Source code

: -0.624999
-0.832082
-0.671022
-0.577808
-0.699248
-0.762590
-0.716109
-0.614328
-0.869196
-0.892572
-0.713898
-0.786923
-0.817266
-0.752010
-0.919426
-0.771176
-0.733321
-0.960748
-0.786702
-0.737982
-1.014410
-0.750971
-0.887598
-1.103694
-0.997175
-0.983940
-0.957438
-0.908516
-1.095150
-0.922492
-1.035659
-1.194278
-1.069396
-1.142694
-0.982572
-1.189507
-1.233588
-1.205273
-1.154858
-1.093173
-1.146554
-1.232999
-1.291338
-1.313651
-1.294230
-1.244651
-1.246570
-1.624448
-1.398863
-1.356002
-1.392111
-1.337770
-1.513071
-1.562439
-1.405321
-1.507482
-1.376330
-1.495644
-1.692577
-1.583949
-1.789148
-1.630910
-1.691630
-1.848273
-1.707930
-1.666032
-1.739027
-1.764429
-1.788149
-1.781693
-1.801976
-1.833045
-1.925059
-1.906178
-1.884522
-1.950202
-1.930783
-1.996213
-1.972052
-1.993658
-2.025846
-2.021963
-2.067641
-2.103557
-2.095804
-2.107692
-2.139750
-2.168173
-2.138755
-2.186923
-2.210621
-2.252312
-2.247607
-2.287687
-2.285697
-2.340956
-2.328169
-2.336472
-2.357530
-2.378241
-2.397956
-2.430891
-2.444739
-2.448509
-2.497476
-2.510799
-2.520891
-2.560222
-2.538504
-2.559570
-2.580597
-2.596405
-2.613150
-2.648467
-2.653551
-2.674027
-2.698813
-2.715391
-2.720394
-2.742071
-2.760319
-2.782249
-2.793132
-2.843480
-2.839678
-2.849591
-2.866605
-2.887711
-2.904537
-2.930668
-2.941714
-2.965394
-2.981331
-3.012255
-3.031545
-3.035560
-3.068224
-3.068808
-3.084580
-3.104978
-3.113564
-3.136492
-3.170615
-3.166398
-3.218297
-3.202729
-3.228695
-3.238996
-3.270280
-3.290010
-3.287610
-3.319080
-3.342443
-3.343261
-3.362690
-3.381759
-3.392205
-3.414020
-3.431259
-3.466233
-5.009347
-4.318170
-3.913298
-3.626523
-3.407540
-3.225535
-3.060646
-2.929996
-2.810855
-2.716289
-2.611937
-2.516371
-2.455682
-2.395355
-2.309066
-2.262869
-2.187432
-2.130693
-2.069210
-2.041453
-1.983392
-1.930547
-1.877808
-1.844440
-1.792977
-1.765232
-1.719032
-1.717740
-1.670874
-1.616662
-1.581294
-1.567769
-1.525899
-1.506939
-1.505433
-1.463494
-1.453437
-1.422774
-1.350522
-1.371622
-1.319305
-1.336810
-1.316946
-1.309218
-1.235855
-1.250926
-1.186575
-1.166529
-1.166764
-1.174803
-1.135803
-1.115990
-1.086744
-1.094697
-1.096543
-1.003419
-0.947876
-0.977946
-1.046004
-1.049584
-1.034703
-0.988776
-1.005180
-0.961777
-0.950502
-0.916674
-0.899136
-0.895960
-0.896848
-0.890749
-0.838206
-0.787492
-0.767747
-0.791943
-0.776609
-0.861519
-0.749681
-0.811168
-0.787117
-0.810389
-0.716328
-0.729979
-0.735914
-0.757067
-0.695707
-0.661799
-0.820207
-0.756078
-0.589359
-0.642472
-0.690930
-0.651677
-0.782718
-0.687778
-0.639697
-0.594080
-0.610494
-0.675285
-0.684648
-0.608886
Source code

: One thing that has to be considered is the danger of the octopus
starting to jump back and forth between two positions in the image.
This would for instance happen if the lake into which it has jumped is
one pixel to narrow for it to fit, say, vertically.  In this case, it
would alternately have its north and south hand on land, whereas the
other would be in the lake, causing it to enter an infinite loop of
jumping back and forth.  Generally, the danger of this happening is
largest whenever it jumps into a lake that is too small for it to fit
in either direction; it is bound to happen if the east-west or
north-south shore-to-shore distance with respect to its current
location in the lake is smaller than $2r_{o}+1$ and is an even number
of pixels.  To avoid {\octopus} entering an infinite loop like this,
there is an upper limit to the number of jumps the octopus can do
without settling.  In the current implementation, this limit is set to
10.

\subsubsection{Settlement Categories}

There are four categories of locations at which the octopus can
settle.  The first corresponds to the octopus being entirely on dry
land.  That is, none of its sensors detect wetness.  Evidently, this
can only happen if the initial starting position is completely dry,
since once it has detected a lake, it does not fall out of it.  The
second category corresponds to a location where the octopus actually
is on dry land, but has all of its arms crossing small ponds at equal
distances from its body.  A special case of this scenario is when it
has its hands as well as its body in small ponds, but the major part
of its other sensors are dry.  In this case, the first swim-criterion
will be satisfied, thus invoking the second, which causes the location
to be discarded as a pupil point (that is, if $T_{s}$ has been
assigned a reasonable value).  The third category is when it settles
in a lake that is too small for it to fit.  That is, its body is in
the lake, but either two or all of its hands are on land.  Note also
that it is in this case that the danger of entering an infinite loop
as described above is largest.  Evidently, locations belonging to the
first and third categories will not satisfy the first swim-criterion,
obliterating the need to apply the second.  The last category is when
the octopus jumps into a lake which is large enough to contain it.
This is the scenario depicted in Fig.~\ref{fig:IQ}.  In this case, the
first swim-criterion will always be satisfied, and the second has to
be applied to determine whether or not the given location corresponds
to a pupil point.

--

Apply a filter for "pupil" to the data above, then copy each line that matches.

### [SOLUTION TO THE PROBLEM]
to be discarded as a pupil point (that is, if $T_{s}$ has been
to a pupil point.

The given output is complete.